De derde stap, bestaat weer uit het geotechnisch schematiseren van de dijk en de ondergrond in de directe omgeving ervan. Hierbij komen de voor piping relevante vragen aan bod:
- gaat het om een configuratie van dijk en ondergrond waarin het mechanisme piping op kan treden? Welke andere erosie gerelateerde mechanismen kunnen ook van belang zijn? (zie hiervoor het Technisch Rapport Zandmeevoerende Wellen, TRZW [10])
- Welke zandlagen waarin mogelijk piping kan optreden zijn aanwezig?
- Bestaat de mogelijkheid dat bij het grondonderzoek langs de dijk locale zandvoorkomens, die blijkens de gebiedskarakterisering aanwezig kunnen zijn, toch gemist zijn?
- Zijn er deklagen binnendijks die mogelijk op kunnen barsten? Wat is hiervan de dikte, samenstelling en gewicht?
- Wat zijn de relevante kwelwegen (waar zitten intrede en uittredepunten)?
- Hoe varieert de configuratie van dijk en ondergrond in de lengterichting van de dijk binnen de strekking waarvoor een ontwerp gemaakt moet worden of welke getoetst moet worden? En is op voorhand al te zeggen op welke locatie of locaties het ‘dwarsprofiel’ maatgevend is? Is er duidelijk één maatgevend dwarsprofiel, of zijn er meerdere?
- Wat zijn mogelijke, misschien onwaarschijnlijke, maar niet op voorhand uit te sluiten afwijkingen van de geïdentificeerde maatgevende dwarsprofielen? (Dit betreft zowel de ondergrondopbouw en de geohydrologische systeem- werking, als de dijk zelf).
- Wat zijn de voor opbarsten en piping relevante eigenschappen van de grondlagen/ grondeenheden in de schematiseringen voor de maatgevende dwarsprofielen?
Dit proces leidt tot één of meer geschematiseerde dwarsprofielen die als ingang dienen voor de vervolgstappen (analyses van opbarsten en piping). Zie hiervoor ook het TRZW [10].
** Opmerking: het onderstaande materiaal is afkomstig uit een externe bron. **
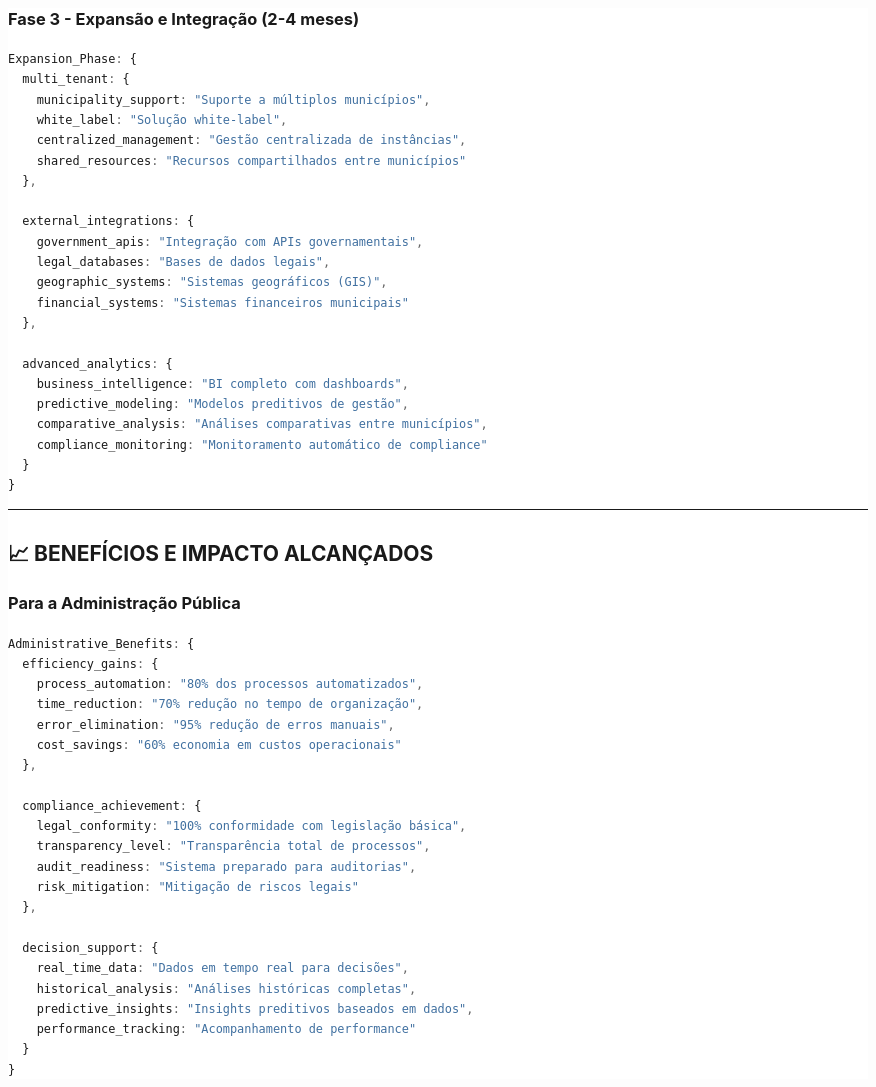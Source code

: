 ### **Fase 3 - Expansão e Integração (2-4 meses)**
```typescript
Expansion_Phase: {
  multi_tenant: {
    municipality_support: "Suporte a múltiplos municípios",
    white_label: "Solução white-label",
    centralized_management: "Gestão centralizada de instâncias",
    shared_resources: "Recursos compartilhados entre municípios"
  },
  
  external_integrations: {
    government_apis: "Integração com APIs governamentais",
    legal_databases: "Bases de dados legais",
    geographic_systems: "Sistemas geográficos (GIS)",
    financial_systems: "Sistemas financeiros municipais"
  },
  
  advanced_analytics: {
    business_intelligence: "BI completo com dashboards",
    predictive_modeling: "Modelos preditivos de gestão",
    comparative_analysis: "Análises comparativas entre municípios",
    compliance_monitoring: "Monitoramento automático de compliance"
  }
}
```

---

## 📈 **BENEFÍCIOS E IMPACTO ALCANÇADOS**

### **Para a Administração Pública**
```typescript
Administrative_Benefits: {
  efficiency_gains: {
    process_automation: "80% dos processos automatizados",
    time_reduction: "70% redução no tempo de organização",
    error_elimination: "95% redução de erros manuais",
    cost_savings: "60% economia em custos operacionais"
  },
  
  compliance_achievement: {
    legal_conformity: "100% conformidade com legislação básica",
    transparency_level: "Transparência total de processos",
    audit_readiness: "Sistema preparado para auditorias",
    risk_mitigation: "Mitigação de riscos legais"
  },
  
  decision_support: {
    real_time_data: "Dados em tempo real para decisões",
    historical_analysis: "Análises históricas completas",
    predictive_insights: "Insights preditivos baseados em dados",
    performance_tracking: "Acompanhamento de performance"
  }
}
```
- Als er potentiële opbarstsituaties zijn geïdentificeerd moeten opbarstpotentialen in de watervoerende zandla(a)g(en) worden bepaald. De geohydrologische karakterisering is hierbij een hulpmiddel om deze potentialen (veilig) te schatten, of met behulp van een rekenmodel voor grondwaterstroming te berekenen. Van belang hierbij is dat de uitgangspunten voor die rekenmodellen óf veilig gekozen worden óf gevalideerd, bijvoorbeeld aan de hand van waterspanningsresponsmetingen. De uitkomst(en) van de opbarstanalyse(s) is bepalend voor de vervolg- stappen.
- Blijkt uit de opbarstanalyse dat opbarsten met voldoende betrouwbaarheid kan worden uitgesloten (veiligheidsfactor op opbarsten >1.20) dan hoeft verdere controle op piping van de met die opbarstsituatie geassocieerde kwelweg niet plaats te vinden.
- Voor de overige geïdentificeerde kwelwegen moet via een pipinganalyse voldoende veiligheid tegen piping worden aangetoond. Hiervoor bestaan verschillende rekenmodellen (TRZW [10]).